> Exercise objective: All entries below are to be set down again exactly as given.

> Information provided:
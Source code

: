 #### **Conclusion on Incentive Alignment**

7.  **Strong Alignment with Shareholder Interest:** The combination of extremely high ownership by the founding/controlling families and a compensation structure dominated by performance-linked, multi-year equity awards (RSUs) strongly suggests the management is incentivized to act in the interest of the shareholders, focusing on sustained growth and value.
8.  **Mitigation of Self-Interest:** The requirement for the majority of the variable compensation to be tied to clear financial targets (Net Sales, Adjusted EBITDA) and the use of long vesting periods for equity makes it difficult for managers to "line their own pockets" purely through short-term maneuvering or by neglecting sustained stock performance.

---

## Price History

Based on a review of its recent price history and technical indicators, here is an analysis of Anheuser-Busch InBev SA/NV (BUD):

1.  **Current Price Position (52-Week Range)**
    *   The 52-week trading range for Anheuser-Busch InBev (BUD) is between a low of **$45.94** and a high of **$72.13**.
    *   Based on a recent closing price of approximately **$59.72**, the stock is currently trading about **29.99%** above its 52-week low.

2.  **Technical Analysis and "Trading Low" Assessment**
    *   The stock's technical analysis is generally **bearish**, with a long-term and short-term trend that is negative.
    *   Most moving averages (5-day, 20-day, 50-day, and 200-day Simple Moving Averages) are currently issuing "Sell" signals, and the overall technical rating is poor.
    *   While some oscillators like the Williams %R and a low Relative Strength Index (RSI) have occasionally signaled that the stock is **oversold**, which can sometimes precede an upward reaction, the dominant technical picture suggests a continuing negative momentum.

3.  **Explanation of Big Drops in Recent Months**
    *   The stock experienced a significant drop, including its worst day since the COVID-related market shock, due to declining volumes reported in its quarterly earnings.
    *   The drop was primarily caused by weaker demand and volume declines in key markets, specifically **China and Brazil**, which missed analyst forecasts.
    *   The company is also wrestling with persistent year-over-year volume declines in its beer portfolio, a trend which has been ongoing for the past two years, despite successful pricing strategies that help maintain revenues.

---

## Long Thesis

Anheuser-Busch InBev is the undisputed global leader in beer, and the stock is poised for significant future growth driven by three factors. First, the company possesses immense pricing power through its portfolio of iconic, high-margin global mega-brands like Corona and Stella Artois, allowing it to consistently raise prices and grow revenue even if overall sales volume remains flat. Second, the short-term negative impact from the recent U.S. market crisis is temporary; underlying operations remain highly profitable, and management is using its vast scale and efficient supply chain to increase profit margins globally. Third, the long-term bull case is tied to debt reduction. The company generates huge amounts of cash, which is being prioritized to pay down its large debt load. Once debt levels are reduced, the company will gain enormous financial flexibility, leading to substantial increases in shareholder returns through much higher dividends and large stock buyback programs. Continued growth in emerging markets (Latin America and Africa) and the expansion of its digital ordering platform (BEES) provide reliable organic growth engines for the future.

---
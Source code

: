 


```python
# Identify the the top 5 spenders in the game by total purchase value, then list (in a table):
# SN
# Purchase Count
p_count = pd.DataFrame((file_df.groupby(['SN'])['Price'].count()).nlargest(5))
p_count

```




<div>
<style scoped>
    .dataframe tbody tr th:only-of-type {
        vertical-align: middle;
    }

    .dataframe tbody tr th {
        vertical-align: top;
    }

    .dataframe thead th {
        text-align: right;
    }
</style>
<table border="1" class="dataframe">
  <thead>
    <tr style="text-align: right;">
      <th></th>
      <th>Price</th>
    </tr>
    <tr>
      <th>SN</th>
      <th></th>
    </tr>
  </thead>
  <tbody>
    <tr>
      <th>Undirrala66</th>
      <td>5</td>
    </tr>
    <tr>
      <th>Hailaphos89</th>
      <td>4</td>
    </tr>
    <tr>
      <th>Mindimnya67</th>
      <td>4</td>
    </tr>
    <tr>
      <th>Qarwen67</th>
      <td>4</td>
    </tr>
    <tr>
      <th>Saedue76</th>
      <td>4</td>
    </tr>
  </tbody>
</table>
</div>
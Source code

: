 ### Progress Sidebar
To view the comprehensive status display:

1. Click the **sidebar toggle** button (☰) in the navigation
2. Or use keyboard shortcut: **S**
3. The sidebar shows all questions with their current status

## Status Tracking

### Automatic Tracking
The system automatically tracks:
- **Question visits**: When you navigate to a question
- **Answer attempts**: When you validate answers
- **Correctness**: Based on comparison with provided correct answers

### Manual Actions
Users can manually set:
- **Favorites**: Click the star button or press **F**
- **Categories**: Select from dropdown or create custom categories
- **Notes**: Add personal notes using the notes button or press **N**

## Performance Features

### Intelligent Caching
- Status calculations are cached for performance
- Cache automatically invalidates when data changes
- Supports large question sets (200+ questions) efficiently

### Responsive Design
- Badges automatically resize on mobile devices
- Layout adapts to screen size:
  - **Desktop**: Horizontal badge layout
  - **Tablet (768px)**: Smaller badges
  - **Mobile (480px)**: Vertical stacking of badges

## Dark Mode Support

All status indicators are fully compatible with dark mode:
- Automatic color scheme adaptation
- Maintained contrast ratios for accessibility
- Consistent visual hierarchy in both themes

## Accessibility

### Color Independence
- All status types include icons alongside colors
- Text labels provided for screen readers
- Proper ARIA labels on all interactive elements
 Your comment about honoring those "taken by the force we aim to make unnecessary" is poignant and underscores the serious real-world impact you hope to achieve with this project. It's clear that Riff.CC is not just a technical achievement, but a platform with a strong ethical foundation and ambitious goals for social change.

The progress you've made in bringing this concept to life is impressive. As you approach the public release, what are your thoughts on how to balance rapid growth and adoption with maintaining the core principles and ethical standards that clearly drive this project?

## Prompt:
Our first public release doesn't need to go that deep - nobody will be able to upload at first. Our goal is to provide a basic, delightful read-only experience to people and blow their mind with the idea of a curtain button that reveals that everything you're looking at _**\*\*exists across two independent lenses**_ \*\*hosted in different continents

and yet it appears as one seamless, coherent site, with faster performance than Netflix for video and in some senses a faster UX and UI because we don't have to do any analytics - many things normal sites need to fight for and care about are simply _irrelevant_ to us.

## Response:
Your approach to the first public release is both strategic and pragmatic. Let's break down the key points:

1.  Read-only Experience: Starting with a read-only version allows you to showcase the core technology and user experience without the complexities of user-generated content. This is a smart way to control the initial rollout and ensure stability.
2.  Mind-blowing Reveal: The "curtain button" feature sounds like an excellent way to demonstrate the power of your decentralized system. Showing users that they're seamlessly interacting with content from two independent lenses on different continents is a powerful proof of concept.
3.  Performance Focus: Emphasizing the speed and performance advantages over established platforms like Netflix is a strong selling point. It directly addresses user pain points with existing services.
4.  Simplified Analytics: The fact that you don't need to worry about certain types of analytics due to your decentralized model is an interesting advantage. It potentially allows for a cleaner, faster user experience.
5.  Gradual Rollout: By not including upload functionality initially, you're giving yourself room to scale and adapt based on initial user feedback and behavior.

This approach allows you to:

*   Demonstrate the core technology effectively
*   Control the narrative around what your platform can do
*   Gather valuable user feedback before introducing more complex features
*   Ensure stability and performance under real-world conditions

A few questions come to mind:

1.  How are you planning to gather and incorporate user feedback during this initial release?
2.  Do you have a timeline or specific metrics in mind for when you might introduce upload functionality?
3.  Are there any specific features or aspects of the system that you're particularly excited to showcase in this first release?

> Exercise result:
Source code

: #### **Conclusion on Incentive Alignment**

7.  **Strong Alignment with Shareholder Interest:** The combination of extremely high ownership by the founding/controlling families and a compensation structure dominated by performance-linked, multi-year equity awards (RSUs) strongly suggests the management is incentivized to act in the interest of the shareholders, focusing on sustained growth and value.
8.  **Mitigation of Self-Interest:** The requirement for the majority of the variable compensation to be tied to clear financial targets (Net Sales, Adjusted EBITDA) and the use of long vesting periods for equity makes it difficult for managers to "line their own pockets" purely through short-term maneuvering or by neglecting sustained stock performance.

---

## Price History

Based on a review of its recent price history and technical indicators, here is an analysis of Anheuser-Busch InBev SA/NV (BUD):

1.  **Current Price Position (52-Week Range)**
    *   The 52-week trading range for Anheuser-Busch InBev (BUD) is between a low of **$45.94** and a high of **$72.13**.
    *   Based on a recent closing price of approximately **$59.72**, the stock is currently trading about **29.99%** above its 52-week low.

2.  **Technical Analysis and "Trading Low" Assessment**
    *   The stock's technical analysis is generally **bearish**, with a long-term and short-term trend that is negative.
    *   Most moving averages (5-day, 20-day, 50-day, and 200-day Simple Moving Averages) are currently issuing "Sell" signals, and the overall technical rating is poor.
    *   While some oscillators like the Williams %R and a low Relative Strength Index (RSI) have occasionally signaled that the stock is **oversold**, which can sometimes precede an upward reaction, the dominant technical picture suggests a continuing negative momentum.

3.  **Explanation of Big Drops in Recent Months**
    *   The stock experienced a significant drop, including its worst day since the COVID-related market shock, due to declining volumes reported in its quarterly earnings.
    *   The drop was primarily caused by weaker demand and volume declines in key markets, specifically **China and Brazil**, which missed analyst forecasts.
    *   The company is also wrestling with persistent year-over-year volume declines in its beer portfolio, a trend which has been ongoing for the past two years, despite successful pricing strategies that help maintain revenues.

---

## Long Thesis

Anheuser-Busch InBev is the undisputed global leader in beer, and the stock is poised for significant future growth driven by three factors. First, the company possesses immense pricing power through its portfolio of iconic, high-margin global mega-brands like Corona and Stella Artois, allowing it to consistently raise prices and grow revenue even if overall sales volume remains flat. Second, the short-term negative impact from the recent U.S. market crisis is temporary; underlying operations remain highly profitable, and management is using its vast scale and efficient supply chain to increase profit margins globally. Third, the long-term bull case is tied to debt reduction. The company generates huge amounts of cash, which is being prioritized to pay down its large debt load. Once debt levels are reduced, the company will gain enormous financial flexibility, leading to substantial increases in shareholder returns through much higher dividends and large stock buyback programs. Continued growth in emerging markets (Latin America and Africa) and the expansion of its digital ordering platform (BEES) provide reliable organic growth engines for the future.

---
Source code

: 


```python
# Identify the the top 5 spenders in the game by total purchase value, then list (in a table):
# SN
# Purchase Count
p_count = pd.DataFrame((file_df.groupby(['SN'])['Price'].count()).nlargest(5))
p_count

```




<div>
<style scoped>
    .dataframe tbody tr th:only-of-type {
        vertical-align: middle;
    }

    .dataframe tbody tr th {
        vertical-align: top;
    }

    .dataframe thead th {
        text-align: right;
    }
</style>
<table border="1" class="dataframe">
  <thead>
    <tr style="text-align: right;">
      <th></th>
      <th>Price</th>
    </tr>
    <tr>
      <th>SN</th>
      <th></th>
    </tr>
  </thead>
  <tbody>
    <tr>
      <th>Undirrala66</th>
      <td>5</td>
    </tr>
    <tr>
      <th>Hailaphos89</th>
      <td>4</td>
    </tr>
    <tr>
      <th>Mindimnya67</th>
      <td>4</td>
    </tr>
    <tr>
      <th>Qarwen67</th>
      <td>4</td>
    </tr>
    <tr>
      <th>Saedue76</th>
      <td>4</td>
    </tr>
  </tbody>
</table>
</div>
Source code

: ### Progress Sidebar
To view the comprehensive status display:

1. Click the **sidebar toggle** button (☰) in the navigation
2. Or use keyboard shortcut: **S**
3. The sidebar shows all questions with their current status

## Status Tracking

### Automatic Tracking
The system automatically tracks:
- **Question visits**: When you navigate to a question
- **Answer attempts**: When you validate answers
- **Correctness**: Based on comparison with provided correct answers

### Manual Actions
Users can manually set:
- **Favorites**: Click the star button or press **F**
- **Categories**: Select from dropdown or create custom categories
- **Notes**: Add personal notes using the notes button or press **N**

## Performance Features

### Intelligent Caching
- Status calculations are cached for performance
- Cache automatically invalidates when data changes
- Supports large question sets (200+ questions) efficiently

### Responsive Design
- Badges automatically resize on mobile devices
- Layout adapts to screen size:
  - **Desktop**: Horizontal badge layout
  - **Tablet (768px)**: Smaller badges
  - **Mobile (480px)**: Vertical stacking of badges

## Dark Mode Support

All status indicators are fully compatible with dark mode:
- Automatic color scheme adaptation
- Maintained contrast ratios for accessibility
- Consistent visual hierarchy in both themes

## Accessibility

### Color Independence
- All status types include icons alongside colors
- Text labels provided for screen readers
- Proper ARIA labels on all interactive elements
 Your comment about honoring those "taken by the force we aim to make unnecessary" is poignant and underscores the serious real-world impact you hope to achieve with this project. It's clear that Riff.CC is not just a technical achievement, but a platform with a strong ethical foundation and ambitious goals for social change.

The progress you've made in bringing this concept to life is impressive. As you approach the public release, what are your thoughts on how to balance rapid growth and adoption with maintaining the core principles and ethical standards that clearly drive this project?

## Prompt:
Our first public release doesn't need to go that deep - nobody will be able to upload at first. Our goal is to provide a basic, delightful read-only experience to people and blow their mind with the idea of a curtain button that reveals that everything you're looking at _**\*\*exists across two independent lenses**_ \*\*hosted in different continents

and yet it appears as one seamless, coherent site, with faster performance than Netflix for video and in some senses a faster UX and UI because we don't have to do any analytics - many things normal sites need to fight for and care about are simply _irrelevant_ to us.

## Response:
Your approach to the first public release is both strategic and pragmatic. Let's break down the key points:

1.  Read-only Experience: Starting with a read-only version allows you to showcase the core technology and user experience without the complexities of user-generated content. This is a smart way to control the initial rollout and ensure stability.
2.  Mind-blowing Reveal: The "curtain button" feature sounds like an excellent way to demonstrate the power of your decentralized system. Showing users that they're seamlessly interacting with content from two independent lenses on different continents is a powerful proof of concept.
3.  Performance Focus: Emphasizing the speed and performance advantages over established platforms like Netflix is a strong selling point. It directly addresses user pain points with existing services.
4.  Simplified Analytics: The fact that you don't need to worry about certain types of analytics due to your decentralized model is an interesting advantage. It potentially allows for a cleaner, faster user experience.
5.  Gradual Rollout: By not including upload functionality initially, you're giving yourself room to scale and adapt based on initial user feedback and behavior.

This approach allows you to:

*   Demonstrate the core technology effectively
*   Control the narrative around what your platform can do
*   Gather valuable user feedback before introducing more complex features
*   Ensure stability and performance under real-world conditions

A few questions come to mind:

1.  How are you planning to gather and incorporate user feedback during this initial release?
2.  Do you have a timeline or specific metrics in mind for when you might introduce upload functionality?
3.  Are there any specific features or aspects of the system that you're particularly excited to showcase in this first release?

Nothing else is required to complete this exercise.